Des vaccins à ADN (lire ci-dessous sur les vaccins à ADN) existent à usage vétérinaire : chevaux, chiens, saumons, etc.

B. Vaccin à ADN (en anglais DNA-based)
Le vaccin à ADN (DNA en anglais) contient des plasmides, molécule de l’ADN de bactérie, modifiés en laboratoire. Dans la même logique que le vaccin à ARN, ces plasmides pénètrent ensuite les cellules humaines, qui vont commencer à fabriquer des protéines du SARS-CoV-2 (comme les Spikes proteins). Cela mène le système immunitaire à produire des anticorps dirigés contre le SARS-CoV-2, le virus à l’origine de la Covid-19. 
L’avantage des vaccins à ADN est qu’ils sont considérés comme plutôt sûrs, c’est-à-dire avec peu d’effets secondaires, car ils ne contiennent pas de virus. La réaction immunologique du vaccin à ADN est plus forte que celle du vaccin à ARN. Le désavantage des vaccins à ADN est sa difficulté à les fabriquer.
Plusieurs laboratoires à travers le monde travaillent sur un projet à ADN (ex. GENEXINE CONSORTIUM, INOVIO PHARMACEUTICALS & Co., etc.).

C. Vaccin avec le virus inactivé ou mort (en anglais : Inactivated Virus)
Dans un premier temps, le virus est répliqué en laboratoire sur une surface biologique (organique) comme sur la coquille d’un œuf de poule. Les virus ou unités virales sont ensuite tués par exposition à la chaleur ou au formol. Le vaccin est ensuite purifié. Le matériel génétique du virus est détruit, d’où le terme de virus inactivé ou mort.
Les vaccins contre la polio, la grippe surtout, l’hépatite A ou la rage sont à base de virus inactivés. Un vaccin par virus inactivé présente peu d’effets secondaires, car il n’y a pas de réplication virale possible dans l’organisme. Le désavantage toutefois est une réponse immunologique plus faible que le virus affaibli, ce qui peut nécessiter un rappel (piqûre de rappel). 
Réponse immunitaire :
La réponse immunitaire s’effectue principalement au niveau des anticorps et moins au niveau cellulaire (ex. lymphocytes).
Laboratoires :
En décembre 2020, plusieurs laboratoires à travers le monde notamment chinois travaillaient sur un projet de vaccin avec le virus inactivé ou mort : Sinopharm/Beijing Institute, Sinopharm/Wuhan Institute ou Sinovac/Instituto Butantan (Coronavac).
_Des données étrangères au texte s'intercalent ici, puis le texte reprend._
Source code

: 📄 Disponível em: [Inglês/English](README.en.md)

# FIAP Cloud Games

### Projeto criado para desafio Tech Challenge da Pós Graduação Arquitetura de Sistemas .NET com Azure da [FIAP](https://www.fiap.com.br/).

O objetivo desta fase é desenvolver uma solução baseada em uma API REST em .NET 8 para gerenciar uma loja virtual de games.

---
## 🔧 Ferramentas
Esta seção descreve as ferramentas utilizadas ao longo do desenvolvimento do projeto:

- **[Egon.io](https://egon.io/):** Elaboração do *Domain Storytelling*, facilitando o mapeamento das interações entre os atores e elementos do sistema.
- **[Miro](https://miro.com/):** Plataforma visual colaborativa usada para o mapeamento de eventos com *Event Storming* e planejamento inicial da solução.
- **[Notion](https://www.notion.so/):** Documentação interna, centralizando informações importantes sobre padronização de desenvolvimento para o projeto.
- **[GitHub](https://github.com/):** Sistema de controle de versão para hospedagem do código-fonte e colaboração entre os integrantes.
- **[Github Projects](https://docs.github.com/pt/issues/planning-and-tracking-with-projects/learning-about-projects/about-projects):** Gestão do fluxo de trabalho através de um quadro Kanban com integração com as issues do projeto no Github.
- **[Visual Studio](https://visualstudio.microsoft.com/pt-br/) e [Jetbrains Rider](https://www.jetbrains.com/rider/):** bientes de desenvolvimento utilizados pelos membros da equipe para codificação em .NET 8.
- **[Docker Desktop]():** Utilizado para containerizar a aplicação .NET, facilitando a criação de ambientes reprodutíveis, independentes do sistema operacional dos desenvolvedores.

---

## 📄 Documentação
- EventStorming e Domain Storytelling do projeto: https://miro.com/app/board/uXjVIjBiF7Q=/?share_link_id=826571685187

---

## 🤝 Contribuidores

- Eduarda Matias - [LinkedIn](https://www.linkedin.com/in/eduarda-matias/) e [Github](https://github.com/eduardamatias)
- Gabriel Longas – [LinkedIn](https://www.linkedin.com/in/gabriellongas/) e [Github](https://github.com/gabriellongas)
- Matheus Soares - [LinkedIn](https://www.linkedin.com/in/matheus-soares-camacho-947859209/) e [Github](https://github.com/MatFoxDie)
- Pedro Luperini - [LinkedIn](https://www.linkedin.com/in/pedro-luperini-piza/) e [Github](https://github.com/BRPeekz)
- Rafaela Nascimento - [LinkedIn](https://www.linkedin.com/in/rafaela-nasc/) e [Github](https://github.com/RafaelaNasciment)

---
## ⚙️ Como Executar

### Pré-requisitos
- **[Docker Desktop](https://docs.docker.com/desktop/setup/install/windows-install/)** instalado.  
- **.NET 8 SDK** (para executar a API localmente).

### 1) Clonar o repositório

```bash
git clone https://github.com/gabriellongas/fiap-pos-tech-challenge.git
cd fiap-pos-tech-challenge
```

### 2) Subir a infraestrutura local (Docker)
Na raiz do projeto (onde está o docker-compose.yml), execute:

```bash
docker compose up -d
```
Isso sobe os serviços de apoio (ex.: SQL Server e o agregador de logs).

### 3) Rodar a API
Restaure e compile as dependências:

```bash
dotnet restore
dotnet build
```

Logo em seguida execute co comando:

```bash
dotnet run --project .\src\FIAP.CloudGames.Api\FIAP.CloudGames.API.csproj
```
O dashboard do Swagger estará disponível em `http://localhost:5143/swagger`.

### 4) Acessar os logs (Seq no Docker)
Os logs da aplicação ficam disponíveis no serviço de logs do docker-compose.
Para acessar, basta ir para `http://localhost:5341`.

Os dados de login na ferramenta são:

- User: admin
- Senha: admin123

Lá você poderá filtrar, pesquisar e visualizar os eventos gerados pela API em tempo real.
Selon nos informations, ces vaccins nécessitent la prise de 2 doses (2 injections).
Informations utiles :
Dans la Folha de S.Paulo, principal journal brésilien, du dimanche 20 décembre 2020 le scientifique Dimas Tadeu Covas de l’Université de Sao Paulo (USP) et président de l’institut Butantan a estimé que le vaccin le plus sûr testé en phase 3 au Brésil (presque tous les principaux vaccins ont été testés en phase 3 au Brésil) est le vaccin chinois Coronavac de Sinovac Biotech. Ce vaccin a été testé sur 12’500 volontaires, des professionnels de la santé âgés entre 18 et 59 ans, la moitié a reçu un placebo et l’autre moitié le vaccin. Jusqu’à présent selon M. Covas aucun effet secondaire grave n’a été constaté sur les participants. Il manque encore des données à analyser pour confirmer l’efficacité puis demander une mise sur le marché par exemple à l’ANVISA au Brésil ou au NMPA en Chine. Le 23 décembre 2020 ou avant les résultats finaux de l’efficacité devraient être présentés publiquement.

D. Vaccin avec le virus affaibli (en anglais : Live Attenuated Virus)
Le virus est affaibli en étant obligé d’infecter de nombreuses fois des cellules animales (ex. oeufs) en laboratoire jusqu’à ce que le virus ait acquis des mutations menant à une absence de dangerosité chez l’humain. Il existe sur le marché des vaccins à virus affaibli utilisés contre la rougeole, la rubéole ou la fièvre jaune. Un vaccin développé contre la polio reposait aussi sur un virus affaibli. Ce type de vaccin produit une réponse immunitaire très bonne. Mais comme le virus contient des extraits vivants, les effets secondaires peuvent être plus graves avec un risque possible, même limité, d’infections par la maladie. Ce risque est plus élevé chez les personnes immunodéprimées. Le célèbre scientifique français Louis Pasteur a découvert cette méthode de virus affaibli dans ses recherches sur des animaux infectés par le choléra aviaire.  
Laboratoires :
En juillet 2020 la société Codagenix (USA) et le gouvernement indien travaillaient sur un projet de vaccin à virus affaibli. Le 29 octobre 2020, aucun de ces vaccins n’étaient entrés dans la phase clinique 2, selon le Milken Institute.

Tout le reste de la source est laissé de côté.